Faut-il vraiment, pour cette simple défaillance, les condamner à l’élimination? Ne peut-on pas les réhabiliter et, par cette indulgence, faire cas de notre responsabilité environnementale?

C’est cette réflexion qu’a eue Frédéric Monette, vice-président chez Courchesne Larose, le plus important distributeur de fruits et légumes de l’Est canadien. Frédéric ne pouvait concevoir que son entreprise soit contrainte à envoyer dans des sites d’enfouissement quelque 80 tonnes de fruits et légumes par semaine, même s’ils étaient propres à la consommation.

Un gaspillage que n’arrivait pas à comprendre le vice-président d’autant plus que son entreprise devait payer une petite fortune pour se procurer ces produits et en payer une autre pour s‘en débarrasser: plus de deux millions au total par année!

Il fait part de son dilemme à David Côté, un écoentrepreneur reconnu dans le secteur alimentaire pour avoir fondé notamment les restaurants Crudessence et la boisson Rise Kombucha.

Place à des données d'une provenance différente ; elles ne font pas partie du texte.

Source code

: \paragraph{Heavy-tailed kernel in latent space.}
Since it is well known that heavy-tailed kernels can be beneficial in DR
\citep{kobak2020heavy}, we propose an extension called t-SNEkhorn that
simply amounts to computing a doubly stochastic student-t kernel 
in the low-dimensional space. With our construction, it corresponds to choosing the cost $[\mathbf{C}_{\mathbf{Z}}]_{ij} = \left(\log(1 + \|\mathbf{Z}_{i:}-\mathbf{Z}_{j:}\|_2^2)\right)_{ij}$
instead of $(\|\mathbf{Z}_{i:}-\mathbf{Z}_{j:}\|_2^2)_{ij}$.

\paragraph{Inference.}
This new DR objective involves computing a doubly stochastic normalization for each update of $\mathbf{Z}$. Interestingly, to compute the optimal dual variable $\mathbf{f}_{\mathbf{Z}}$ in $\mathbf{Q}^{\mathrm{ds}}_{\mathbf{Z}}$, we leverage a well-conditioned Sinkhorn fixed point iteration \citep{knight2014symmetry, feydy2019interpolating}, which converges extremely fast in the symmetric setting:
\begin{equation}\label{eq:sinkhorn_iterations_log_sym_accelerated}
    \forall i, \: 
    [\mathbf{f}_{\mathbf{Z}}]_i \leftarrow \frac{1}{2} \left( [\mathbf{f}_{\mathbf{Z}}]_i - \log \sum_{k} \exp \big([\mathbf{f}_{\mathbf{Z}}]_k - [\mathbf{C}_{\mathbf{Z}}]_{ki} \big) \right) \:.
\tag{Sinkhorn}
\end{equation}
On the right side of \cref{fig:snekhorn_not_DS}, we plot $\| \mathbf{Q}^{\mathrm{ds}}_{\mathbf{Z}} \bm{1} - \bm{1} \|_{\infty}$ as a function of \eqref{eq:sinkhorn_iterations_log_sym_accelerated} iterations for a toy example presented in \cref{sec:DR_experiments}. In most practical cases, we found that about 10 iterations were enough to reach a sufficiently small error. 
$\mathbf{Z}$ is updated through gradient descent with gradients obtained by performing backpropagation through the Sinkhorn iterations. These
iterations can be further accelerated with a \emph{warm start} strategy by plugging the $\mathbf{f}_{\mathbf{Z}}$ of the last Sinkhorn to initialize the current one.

Se greffera ensuite au duo Julie Poitras-Saulnier, déjà très active dans le domaine du développement durable.

De cette union naîtra, en 2016, l’entreprise Loop Mission qui prouvera de belle façon que la réhabilitation de ces mal-aimés est non seulement possible, mais qu’elle est en plus un bienfait pour la collectivité.

Depuis 2016 donc, Loop Mission, dont le siège social est situé rue Saint-Hubert, dans Villeray, a récupéré par l’entremise de Courchesne-Larose plus de 1 250 000 kg de fruits et légumes, tous destinés «à la casse» parce qu’ils étaient croches, égratignés, meurtris, d’un format hors standard ou simplement parce que le mûrissement était trop avancé pour en faire la distribution.

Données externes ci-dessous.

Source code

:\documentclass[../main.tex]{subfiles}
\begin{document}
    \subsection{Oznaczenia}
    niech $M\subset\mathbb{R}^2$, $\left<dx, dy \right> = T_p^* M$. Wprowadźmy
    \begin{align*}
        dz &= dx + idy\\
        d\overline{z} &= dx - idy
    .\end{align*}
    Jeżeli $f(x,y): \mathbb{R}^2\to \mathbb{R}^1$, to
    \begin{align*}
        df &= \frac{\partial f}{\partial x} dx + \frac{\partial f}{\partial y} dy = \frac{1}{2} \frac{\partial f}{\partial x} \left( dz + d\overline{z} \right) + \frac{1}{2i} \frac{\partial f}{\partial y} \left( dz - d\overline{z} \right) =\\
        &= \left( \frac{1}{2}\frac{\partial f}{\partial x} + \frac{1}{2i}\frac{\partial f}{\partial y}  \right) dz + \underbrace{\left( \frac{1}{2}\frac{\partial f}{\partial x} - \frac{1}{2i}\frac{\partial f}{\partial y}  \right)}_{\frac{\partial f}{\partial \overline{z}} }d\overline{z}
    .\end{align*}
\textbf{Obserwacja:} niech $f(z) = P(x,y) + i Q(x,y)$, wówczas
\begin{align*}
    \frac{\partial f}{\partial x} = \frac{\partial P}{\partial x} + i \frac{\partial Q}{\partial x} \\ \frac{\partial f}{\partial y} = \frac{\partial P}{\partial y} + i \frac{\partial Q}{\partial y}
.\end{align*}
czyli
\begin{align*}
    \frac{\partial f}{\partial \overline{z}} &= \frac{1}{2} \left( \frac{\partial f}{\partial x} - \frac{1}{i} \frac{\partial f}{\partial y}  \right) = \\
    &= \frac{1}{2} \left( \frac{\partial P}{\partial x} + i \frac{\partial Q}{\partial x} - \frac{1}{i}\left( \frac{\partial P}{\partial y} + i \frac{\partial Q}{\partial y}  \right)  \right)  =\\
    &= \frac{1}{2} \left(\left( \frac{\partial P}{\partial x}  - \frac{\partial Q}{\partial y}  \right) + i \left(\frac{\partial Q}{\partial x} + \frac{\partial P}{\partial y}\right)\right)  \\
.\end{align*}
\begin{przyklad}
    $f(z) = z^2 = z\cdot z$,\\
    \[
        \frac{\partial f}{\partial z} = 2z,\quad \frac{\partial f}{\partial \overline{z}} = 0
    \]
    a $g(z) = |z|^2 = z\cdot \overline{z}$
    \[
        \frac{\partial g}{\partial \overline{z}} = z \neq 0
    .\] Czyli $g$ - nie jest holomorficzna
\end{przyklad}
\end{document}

Les fruits et légumes que récupère Loop sont tous parfaitement comestibles, au même titre que le plus beau des fruits ou légumes que l’on trouve sur les tablettes des épiceries, et ils contiennent aussi les mêmes valeurs nutritives.

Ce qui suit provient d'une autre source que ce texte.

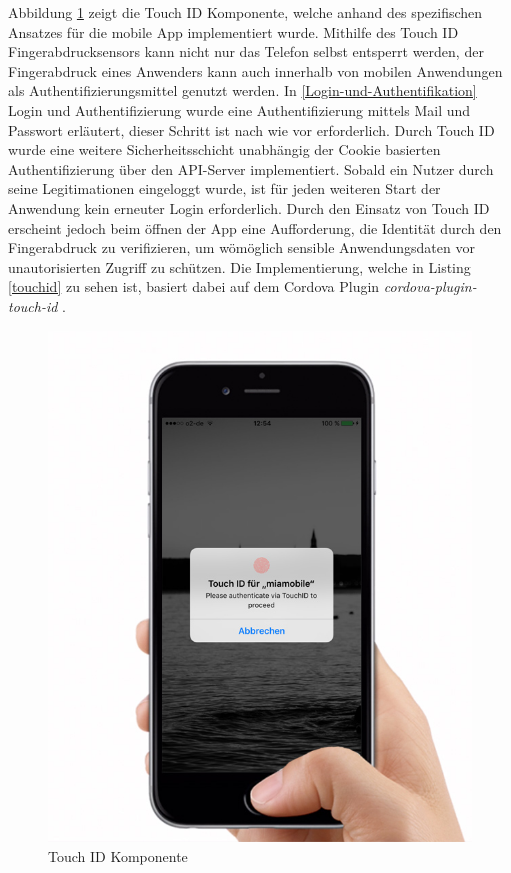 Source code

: Abbildung \ref{touchidmock} zeigt die Touch ID Komponente, welche anhand des spezifischen Ansatzes für die mobile App implementiert wurde.
Mithilfe des Touch ID Fingerabdrucksensors kann nicht nur das Telefon selbst entsperrt werden,
der Fingerabdruck eines Anwenders kann auch innerhalb von mobilen Anwendungen als Authentifizierungsmittel genutzt werden.
In \ref{Login-und-Authentifikation} Login und Authentifizierung wurde eine Authentifizierung mittels Mail und Passwort erläutert,
dieser Schritt ist nach wie vor erforderlich. Durch Touch ID wurde eine weitere Sicherheitsschicht unabhängig der Cookie basierten Authentifizierung über den API-Server implementiert.
Sobald ein Nutzer durch seine Legitimationen eingeloggt wurde, ist für jeden weiteren Start der Anwendung kein erneuter Login erforderlich.
Durch den Einsatz von Touch ID erscheint jedoch beim öffnen der App eine Aufforderung, die Identität durch den Fingerabdruck zu verifizieren, um wömöglich sensible Anwendungsdaten vor unautorisierten Zugriff zu schützen.
Die Implementierung, welche in Listing \ref{touchid} zu sehen ist, basiert dabei auf dem Cordova Plugin \emph{cordova-plugin-touch-id} \cite{EddyV87:online}.

\vspace{0.3cm}
\begin{figure}[h!]
 \centering
 \includegraphics[width=0.5\linewidth]{kapitel4/touchid-mock.jpg}
 \caption{Touch ID Komponente}
 \label{touchidmock}
\end{figure}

Les «récupérés» sont transformés en de délicieux nectars qui ont la cote dans les marchés d’alimentation d’un bout à l’autre du Canada. Depuis 2016, tout cela a permis de réduire les gaz à effet de serre de 1 000 000 kg et de faire économiser au-delà de 831 000 000 L d’eau.

Les boissons Loop se déclinent en 11 produits distincts: 7 jus contenant 1,5 kg de fruits et légumes dans chaque bouteille de 355 ml: poires, ananas, pommes, fraises, carottes, betteraves, céleris, citrons, oranges, puis 4 bières légères affichant un taux d’alcool de 3,5 % et dans lesquelles on trouvera, selon son choix, du gingembre, des limes ou des fraises. À noter aussi que ces bières sont faites à base de pain, un début de solution aux 750 000 miches rejetées chaque jour, au Canada.

Et parce que rien ne se perd… et tout se transforme, Loop expédie une partie de sa pulpe résiduelle à un fabricant de pâte à pizza, qui développe un nouveau type de croûte. Une autre partie, encore très nutritive, sera envoyée à l’entreprise montréalaise Wilder Harrier, qui en fera des croquettes pour chiens!